Mario Tama/Getty Images
Turkish Prime Minister Recep Tayyip Erdogan addresses the 62nd session of the United Nations General Assembly.
Turkish Prime Minister Recep Tayyip Erdogan addresses the 62nd session of the United Nations General Assembly. Mario Tama/Getty Images
Turkish Prime Minister Recep Tayyip Erdogan is known as one of the most popular politicians in Turkey. Yet he represents the country's deepest divide — the question of whether the Turkish state is to be predominantly Muslim or secular.
Erdogan rose in politics through a secession of religious parties, each of which was eventually banned by Turkey's powerful military for violating secular principles. He is currently the leader of the Justice and Development Party, which denies any religious agenda.
"He says his party is not Islamist; it's conservative democrat," says Bulent Aliriza, the director of the Turkey Project at the Center for Strategic and International Studies. "Opponents say he's a fundamentalist who will ultimately try to turn Turkey to sharia (Muslim religious) law."
Religious vs. Secular Rule
Aliriza says it's difficult for Americans to understand the vehemence of Turkish feelings about religion in politics versus secular rule.
Until 1922, Turkey was the center of the declining Ottoman Empire, whose ruler, the sultan, was also the caliph, the leader of the Islamic community. Modern Turkey was envisioned as the antithesis of that, a democratic secular state that would foster social equality. Mustafa Kemal Ataturk, the nation's founder, was an Army commander, and the powerful Turkish army has remained the champion of secularism.
Sam Brannen, another expert on the region, from the Center for Strategic and International Studies, says critics believe Erdogan may eventually reveal himself as someone who wants to do away with Ataturk's secular vision. Brannen adds, though, that the prime minister has now "become so much a part of the secular institution that a religious agenda would undermine his own power."
Aliriza says Erdogan is a practical man, and there's one symbol that expresses where Erdogan has evolved in his thinking about religion and the state: it's the headscarf worn by devout Muslim women.
Challenges on the Road
As part of the effort to keep Turkey secular, the headscarf is banned in Turkish universities and it's frowned upon at state functions. Erdogan's wife, Emine, wears a headscarf, as do his two daughters who attended universities in the United States.
Aliriza says that, technically, Erdogan has the authority and the votes in parliament to change the law and allow headscarves in Turkish universities, but that would place him in direct confrontation with the military.

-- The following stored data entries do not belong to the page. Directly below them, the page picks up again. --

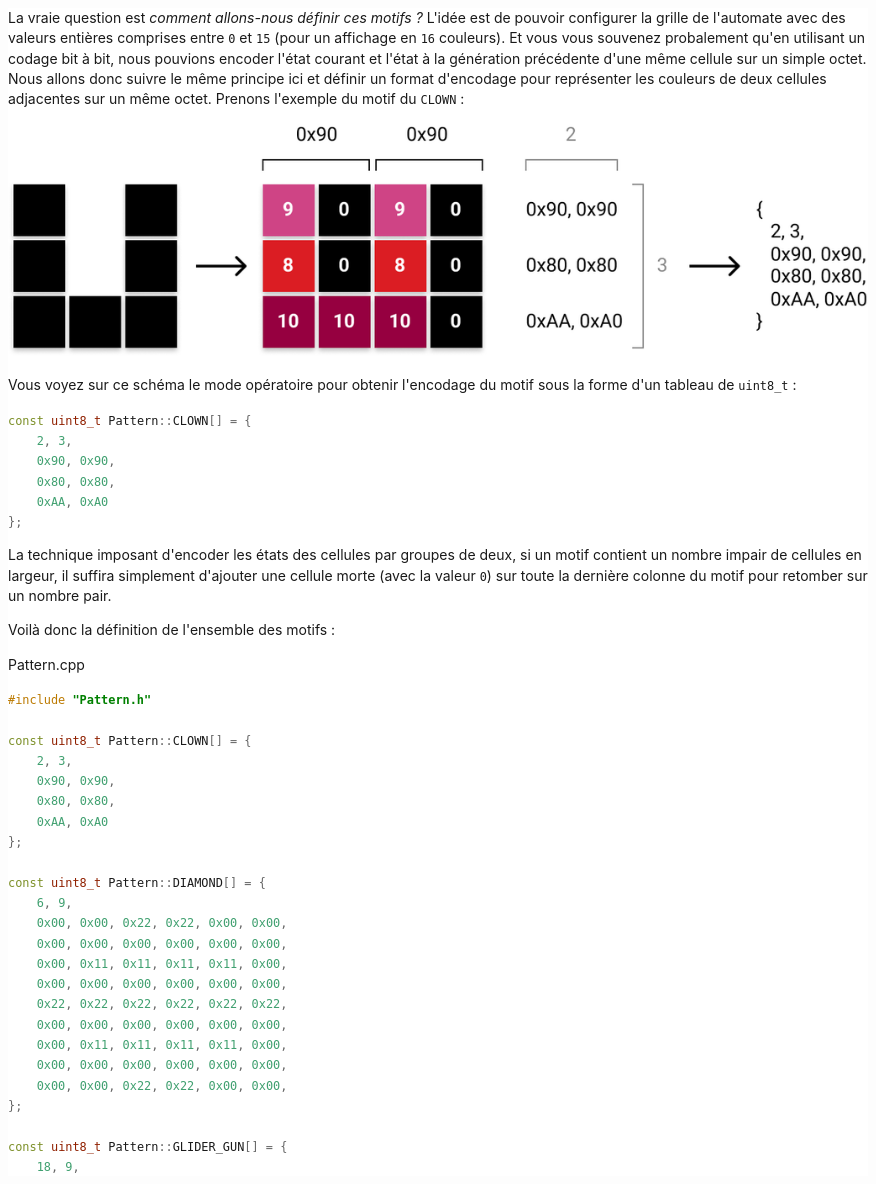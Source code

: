 La vraie question est *comment allons-nous définir ces motifs ?* L'idée est de pouvoir configurer la grille de l'automate avec des valeurs entières comprises entre `0` et `15` (pour un affichage en `16` couleurs). Et vous vous souvenez probalement qu'en utilisant un codage bit à bit, nous pouvions encoder l'état courant et l'état à la génération précédente d'une même cellule sur un simple octet. Nous allons donc suivre le même principe ici et définir un format d'encodage pour représenter les couleurs de deux cellules adjacentes sur un même octet. Prenons l'exemple du motif du `CLOWN` :

![Encodage des motifs](assets/figures/v7/pattern-coding.png)

Vous voyez sur ce schéma le mode opératoire pour obtenir l'encodage du motif sous la forme d'un tableau de `uint8_t` :

```c++
const uint8_t Pattern::CLOWN[] = {
    2, 3,
    0x90, 0x90,
    0x80, 0x80,
    0xAA, 0xA0
};
```

La technique imposant d'encoder les états des cellules par groupes de deux, si un motif contient un nombre impair de cellules en largeur, il suffira simplement d'ajouter une cellule morte (avec la valeur `0`) sur toute la dernière colonne du motif pour retomber sur un nombre pair.

Voilà donc la définition de l'ensemble des motifs :

<div class="filename">Pattern.cpp</div>

```c++
#include "Pattern.h"

const uint8_t Pattern::CLOWN[] = {
    2, 3,
    0x90, 0x90,
    0x80, 0x80,
    0xAA, 0xA0
};

const uint8_t Pattern::DIAMOND[] = {
    6, 9,
    0x00, 0x00, 0x22, 0x22, 0x00, 0x00,
    0x00, 0x00, 0x00, 0x00, 0x00, 0x00,
    0x00, 0x11, 0x11, 0x11, 0x11, 0x00,
    0x00, 0x00, 0x00, 0x00, 0x00, 0x00,
    0x22, 0x22, 0x22, 0x22, 0x22, 0x22,
    0x00, 0x00, 0x00, 0x00, 0x00, 0x00,
    0x00, 0x11, 0x11, 0x11, 0x11, 0x00,
    0x00, 0x00, 0x00, 0x00, 0x00, 0x00,
    0x00, 0x00, 0x22, 0x22, 0x00, 0x00,
};

const uint8_t Pattern::GLIDER_GUN[] = {
    18, 9,
```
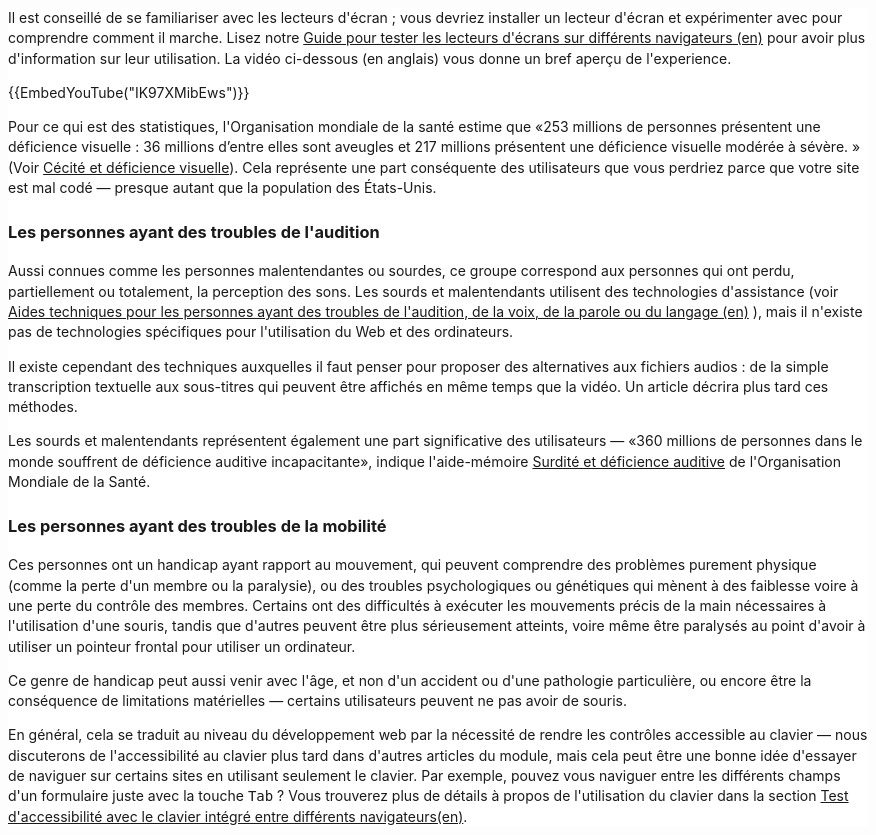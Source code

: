 Il est conseillé de se familiariser avec les lecteurs d'écran ; vous devriez installer un lecteur d'écran et expérimenter avec pour comprendre comment il marche. Lisez notre [Guide pour tester les lecteurs d'écrans sur différents navigateurs (en)](/fr/docs/Learn/Tools_and_testing/Cross_browser_testing/Accessibility#Screenreaders) pour avoir plus d'information sur leur utilisation. La vidéo ci-dessous (en anglais) vous donne un bref aperçu de l'experience.

{{EmbedYouTube("IK97XMibEws")}}

Pour ce qui est des statistiques, l'Organisation mondiale de la santé estime que «253 millions de personnes présentent une déficience visuelle : 36 millions d’entre elles sont aveugles et 217 millions présentent une déficience visuelle modérée à sévère. » (Voir [Cécité et déficience visuelle](http://www.who.int/mediacentre/factsheets/fs282/fr/)). Cela représente une part conséquente des utilisateurs que vous perdriez parce que votre site est mal codé — presque autant que la population des États-Unis.

### Les personnes ayant des troubles de l'audition

Aussi connues comme les personnes malentendantes ou sourdes, ce groupe correspond aux personnes qui ont perdu, partiellement ou totalement, la perception des sons. Les sourds et malentendants utilisent des technologies d'assistance (voir [Aides techniques pour les personnes ayant des troubles de l'audition, de la voix, de la parole ou du langage (en)](https://www.nidcd.nih.gov/health/assistive-devices-people-hearing-voice-speech-or-language-disorders) ), mais il n'existe pas de technologies spécifiques pour l'utilisation du Web et des ordinateurs.

Il existe cependant des techniques auxquelles il faut penser pour proposer des alternatives aux fichiers audios : de la simple transcription textuelle aux sous-titres qui peuvent être affichés en même temps que la vidéo. Un article décrira plus tard ces méthodes.

Les sourds et malentendants représentent également une part significative des utilisateurs — «360 millions de personnes dans le monde souffrent de déficience auditive incapacitante», indique l'aide-mémoire [Surdité et déficience auditive](http://www.who.int/mediacentre/factsheets/fs300/fr/) de l'Organisation Mondiale de la Santé.

### Les personnes ayant des troubles de la mobilité

Ces personnes ont un handicap ayant rapport au mouvement, qui peuvent comprendre des problèmes purement physique (comme la perte d'un membre ou la paralysie), ou des troubles psychologiques ou génétiques qui mènent à des faiblesse voire à une perte du contrôle des membres. Certains ont des difficultés à exécuter les mouvements précis de la main nécessaires à l'utilisation d'une souris, tandis que d'autres peuvent être plus sérieusement atteints, voire même être paralysés au point d'avoir à utiliser un pointeur frontal pour utiliser un ordinateur.

Ce genre de handicap peut aussi venir avec l'âge, et non d'un accident ou d'une pathologie particulière, ou encore être la conséquence de limitations matérielles — certains utilisateurs peuvent ne pas avoir de souris.

En général, cela se traduit au niveau du développement web par la nécessité de rendre les contrôles accessible au clavier — nous discuterons de l'accessibilité au clavier plus tard dans d'autres articles du module, mais cela peut être une bonne idée d'essayer de naviguer sur certains sites en utilisant seulement le clavier. Par exemple, pouvez vous naviguer entre les différents champs d'un formulaire juste avec la touche <kbd>Tab</kbd> ? Vous trouverez plus de détails à propos de l'utilisation du clavier dans la section [Test d'accessibilité avec le clavier intégré entre différents navigateurs(en)](/fr/docs/Learn/Tools_and_testing/Cross_browser_testing/Accessibility#Using_native_keyboard_accessibility).
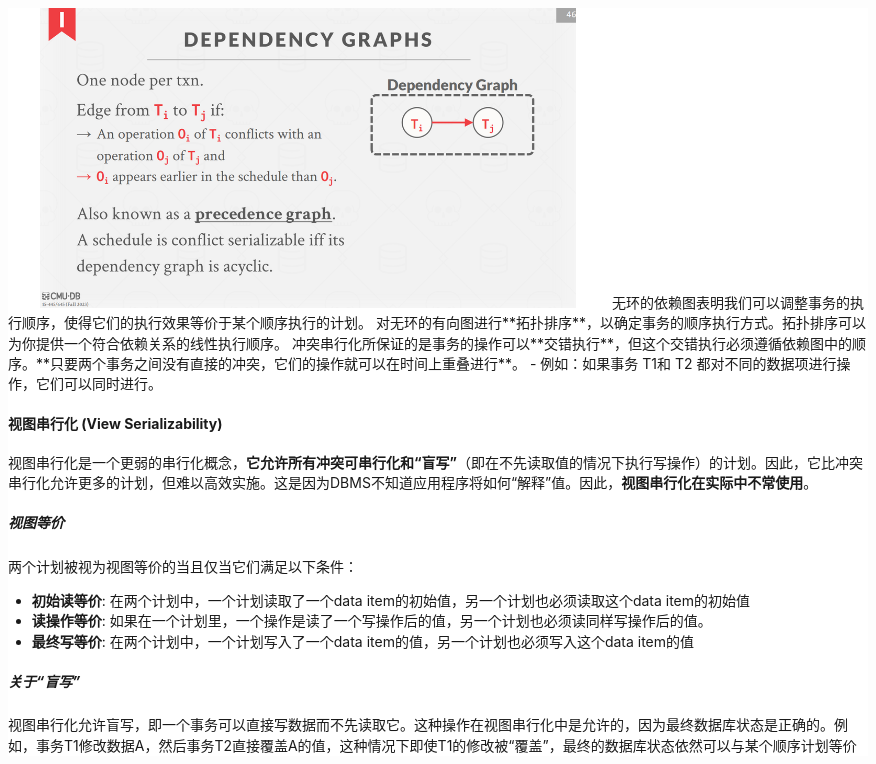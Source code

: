 <img src="./15 pictrue/6.png" alt="" width="600" height="300">
无环的依赖图表明我们可以调整事务的执行顺序，使得它们的执行效果等价于某个顺序执行的计划。
对无环的有向图进行**拓扑排序**，以确定事务的顺序执行方式。拓扑排序可以为你提供一个符合依赖关系的线性执行顺序。
冲突串行化所保证的是事务的操作可以**交错执行**，但这个交错执行必须遵循依赖图中的顺序。**只要两个事务之间没有直接的冲突，它们的操作就可以在时间上重叠进行**。
  - 例如：如果事务 T1和 T2 都对不同的数据项进行操作，它们可以同时进行。

#### 视图串行化 (View Serializability)
视图串行化是一个更弱的串行化概念，**它允许所有冲突可串行化和“盲写”**（即在不先读取值的情况下执行写操作）的计划。因此，它比冲突串行化允许更多的计划，但难以高效实施。这是因为DBMS不知道应用程序将如何“解释”值。因此，**视图串行化在实际中不常使用**。

##### 视图等价
两个计划被视为视图等价的当且仅当它们满足以下条件：
- **初始读等价**: 在两个计划中，一个计划读取了一个data item的初始值，另一个计划也必须读取这个data item的初始值
- **读操作等价**: 如果在一个计划里，一个操作是读了一个写操作后的值，另一个计划也必须读同样写操作后的值。
- **最终写等价**: 在两个计划中，一个计划写入了一个data item的值，另一个计划也必须写入这个data item的值

##### 关于“盲写”
视图串行化允许盲写，即一个事务可以直接写数据而不先读取它。这种操作在视图串行化中是允许的，因为最终数据库状态是正确的。例如，事务T1修改数据A，然后事务T2直接覆盖A的值，这种情况下即使T1的修改被“覆盖”，最终的数据库状态依然可以与某个顺序计划等价
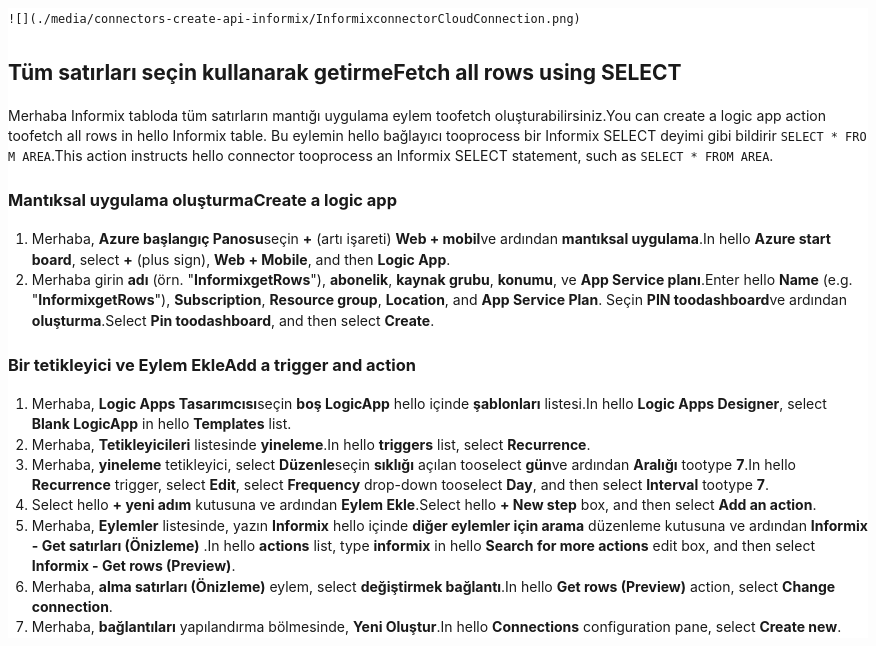     ![](./media/connectors-create-api-informix/InformixconnectorCloudConnection.png)

## <a name="fetch-all-rows-using-select"></a><span data-ttu-id="f61a4-215">Tüm satırları seçin kullanarak getirme</span><span class="sxs-lookup"><span data-stu-id="f61a4-215">Fetch all rows using SELECT</span></span>
<span data-ttu-id="f61a4-216">Merhaba Informix tabloda tüm satırların mantığı uygulama eylem toofetch oluşturabilirsiniz.</span><span class="sxs-lookup"><span data-stu-id="f61a4-216">You can create a logic app action toofetch all rows in hello Informix table.</span></span> <span data-ttu-id="f61a4-217">Bu eylemin hello bağlayıcı tooprocess bir Informix SELECT deyimi gibi bildirir `SELECT * FROM AREA`.</span><span class="sxs-lookup"><span data-stu-id="f61a4-217">This action instructs hello connector tooprocess an Informix SELECT statement, such as `SELECT * FROM AREA`.</span></span>

### <a name="create-a-logic-app"></a><span data-ttu-id="f61a4-218">Mantıksal uygulama oluşturma</span><span class="sxs-lookup"><span data-stu-id="f61a4-218">Create a logic app</span></span>
1. <span data-ttu-id="f61a4-219">Merhaba, **Azure başlangıç Panosu**seçin  **+**  (artı işareti) **Web + mobil**ve ardından **mantıksal uygulama**.</span><span class="sxs-lookup"><span data-stu-id="f61a4-219">In hello **Azure start board**, select **+** (plus sign), **Web + Mobile**, and then **Logic App**.</span></span>
2. <span data-ttu-id="f61a4-220">Merhaba girin **adı** (örn. "**InformixgetRows**"), **abonelik**, **kaynak grubu**, **konumu**, ve **App Service planı**.</span><span class="sxs-lookup"><span data-stu-id="f61a4-220">Enter hello **Name** (e.g. "**InformixgetRows**"), **Subscription**, **Resource group**, **Location**, and **App Service Plan**.</span></span> <span data-ttu-id="f61a4-221">Seçin **PIN toodashboard**ve ardından **oluşturma**.</span><span class="sxs-lookup"><span data-stu-id="f61a4-221">Select **Pin toodashboard**, and then select **Create**.</span></span>

### <a name="add-a-trigger-and-action"></a><span data-ttu-id="f61a4-222">Bir tetikleyici ve Eylem Ekle</span><span class="sxs-lookup"><span data-stu-id="f61a4-222">Add a trigger and action</span></span>
1. <span data-ttu-id="f61a4-223">Merhaba, **Logic Apps Tasarımcısı**seçin **boş LogicApp** hello içinde **şablonları** listesi.</span><span class="sxs-lookup"><span data-stu-id="f61a4-223">In hello **Logic Apps Designer**, select **Blank LogicApp** in hello **Templates** list.</span></span>
2. <span data-ttu-id="f61a4-224">Merhaba, **Tetikleyicileri** listesinde **yineleme**.</span><span class="sxs-lookup"><span data-stu-id="f61a4-224">In hello **triggers** list, select **Recurrence**.</span></span> 
3. <span data-ttu-id="f61a4-225">Merhaba, **yineleme** tetikleyici, select **Düzenle**seçin **sıklığı** açılan tooselect **gün**ve ardından  **Aralığı** tootype **7**.</span><span class="sxs-lookup"><span data-stu-id="f61a4-225">In hello **Recurrence** trigger, select **Edit**, select **Frequency** drop-down tooselect **Day**, and then select **Interval** tootype **7**.</span></span> 
4. <span data-ttu-id="f61a4-226">Select hello **+ yeni adım** kutusuna ve ardından **Eylem Ekle**.</span><span class="sxs-lookup"><span data-stu-id="f61a4-226">Select hello **+ New step** box, and then select **Add an action**.</span></span>
5. <span data-ttu-id="f61a4-227">Merhaba, **Eylemler** listesinde, yazın **Informix** hello içinde **diğer eylemler için arama** düzenleme kutusuna ve ardından **Informix - Get satırları (Önizleme)** .</span><span class="sxs-lookup"><span data-stu-id="f61a4-227">In hello **actions** list, type **informix** in hello **Search for more actions** edit box, and then select **Informix - Get rows (Preview)**.</span></span>
6. <span data-ttu-id="f61a4-228">Merhaba, **alma satırları (Önizleme)** eylem, select **değiştirmek bağlantı**.</span><span class="sxs-lookup"><span data-stu-id="f61a4-228">In hello **Get rows (Preview)** action, select **Change connection**.</span></span>
7. <span data-ttu-id="f61a4-229">Merhaba, **bağlantıları** yapılandırma bölmesinde, **Yeni Oluştur**.</span><span class="sxs-lookup"><span data-stu-id="f61a4-229">In hello **Connections** configuration pane, select **Create new**.</span></span> 
   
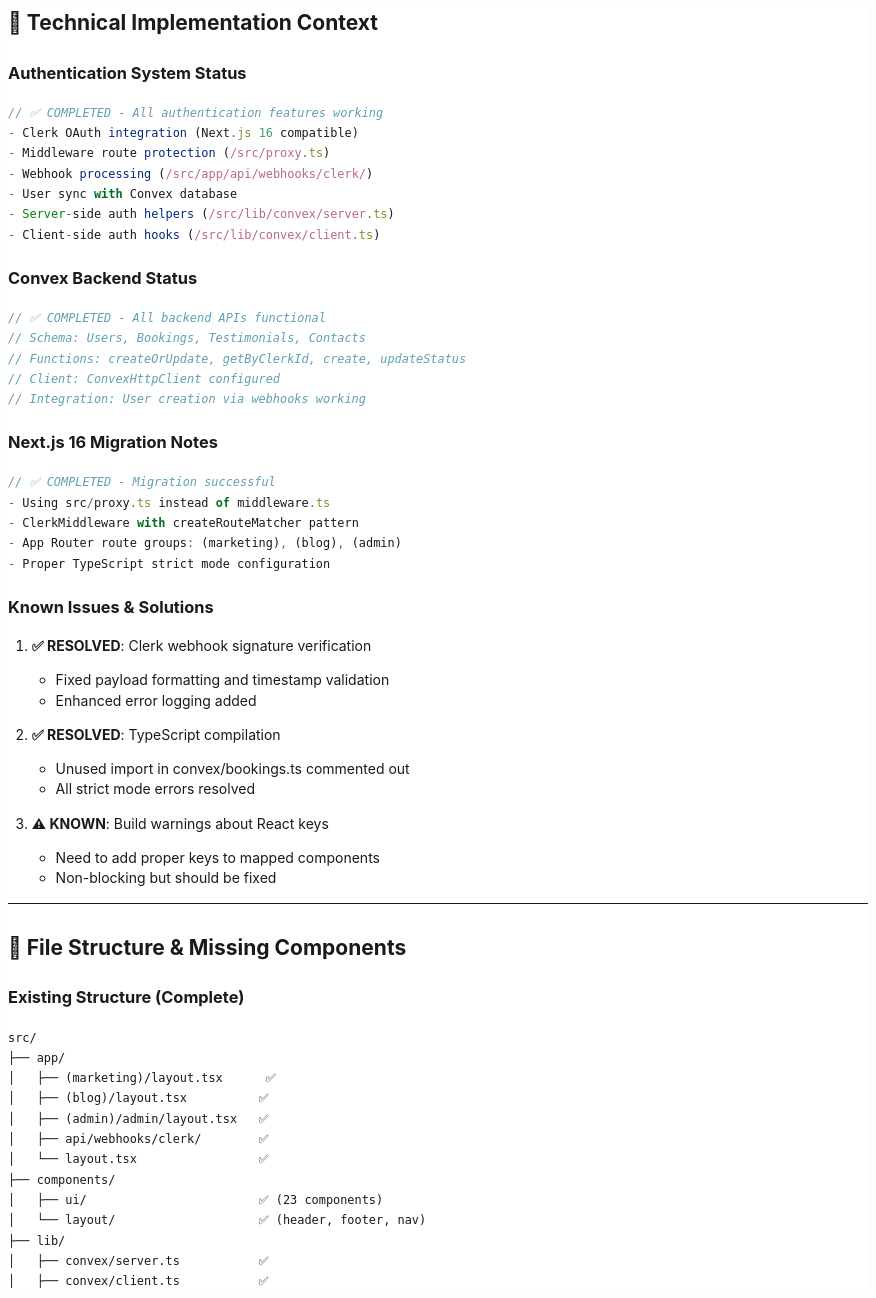 
## 🔧 **Technical Implementation Context**

### **Authentication System Status**
```typescript
// ✅ COMPLETED - All authentication features working
- Clerk OAuth integration (Next.js 16 compatible)
- Middleware route protection (/src/proxy.ts)
- Webhook processing (/src/app/api/webhooks/clerk/)
- User sync with Convex database
- Server-side auth helpers (/src/lib/convex/server.ts)
- Client-side auth hooks (/src/lib/convex/client.ts)
```

### **Convex Backend Status**
```typescript
// ✅ COMPLETED - All backend APIs functional
// Schema: Users, Bookings, Testimonials, Contacts
// Functions: createOrUpdate, getByClerkId, create, updateStatus
// Client: ConvexHttpClient configured
// Integration: User creation via webhooks working
```

### **Next.js 16 Migration Notes**
```typescript
// ✅ COMPLETED - Migration successful
- Using src/proxy.ts instead of middleware.ts
- ClerkMiddleware with createRouteMatcher pattern
- App Router route groups: (marketing), (blog), (admin)
- Proper TypeScript strict mode configuration
```

### **Known Issues & Solutions**
1. **✅ RESOLVED**: Clerk webhook signature verification
   - Fixed payload formatting and timestamp validation
   - Enhanced error logging added

2. **✅ RESOLVED**: TypeScript compilation
   - Unused import in convex/bookings.ts commented out
   - All strict mode errors resolved

3. **⚠️ KNOWN**: Build warnings about React keys
   - Need to add proper keys to mapped components
   - Non-blocking but should be fixed

---

## 📁 **File Structure & Missing Components**

### **Existing Structure (Complete)**
```
src/
├── app/
│   ├── (marketing)/layout.tsx      ✅
│   ├── (blog)/layout.tsx          ✅
│   ├── (admin)/admin/layout.tsx   ✅
│   ├── api/webhooks/clerk/        ✅
│   └── layout.tsx                 ✅
├── components/
│   ├── ui/                        ✅ (23 components)
│   └── layout/                    ✅ (header, footer, nav)
├── lib/
│   ├── convex/server.ts           ✅
│   ├── convex/client.ts           ✅
```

"Why hasn't he done it? You have to say that the man has adjusted to certain realities, and he refrains from doing things that he otherwise would have done," Aliriza says.
Despite Erdogan's practicality, though, Brannen says the prime minister is in a precarious position. He has staked a lot on bringing Turkey into the European Union, only to see France and Britain elect leaders who are not friendly to Turkey's bid for membership.
Erdogan is also facing a showdown with the PKK, the Kurdish guerrilla group that has been staging attacks on Turkish forces in southeastern Turkey from bases in northern Iraq. He'll need to work closely with the military to keep its commanders from going too far.
Many of Erdogan's supporters think he is tough enough and popular enough to hold his own.
The Early Days
Erdogan spent his childhood in a port town on the Black Sea, and his teenage years working his way through school by selling bread on the street in a tough neighborhood of Istanbul. He played semi-professional soccer for a club in the neighborhood for 16 years.
He was a transport worker in Istanbul and held other city jobs as he worked his way up in local politics. Erdogan was elected mayor of Istanbul in 1994, and developed a reputation as an effective administrator, credited with building up the city's infrastructure and beautifying it, as well.
In 1998, he was convicted for reciting a poem that allegedly "incited religious hatred." Brannon says it was actually not an Islamist but a nationalist poem, but it stressed both faith and homeland. Erdogan served four months of a 10-month sentence.
That conviction proved to be a problem in 2002, when Erdogan's Justice and Development Party won a majority in the National Assembly. The conviction meant Erdogan was prohibited from running for parliament, and the constitution had to be changed to allow him to win a seat and take his place as prime minister.
Relationship with the United States
Brannen says Erdogan has more than just the Kurdish guerrilla issue to bring up with the U.S. government. He says Turkey wants more recognition for its contributions to the NATO peacekeeping force in Afghanistan. It also wants to know what Turkey would get in return if it complies with U.S. requests to cut ties with Iran and cut short contracts with Russia.
"The U.S. has promised Turkey a lot in the past," Brannen says, "but delivered very little. The trust is broken."
If talks don't work out between President Bush and Prime Minister Erdogan, Brannen says there's another option.
"The Turks may just decide to wait out this administration," Brannen says.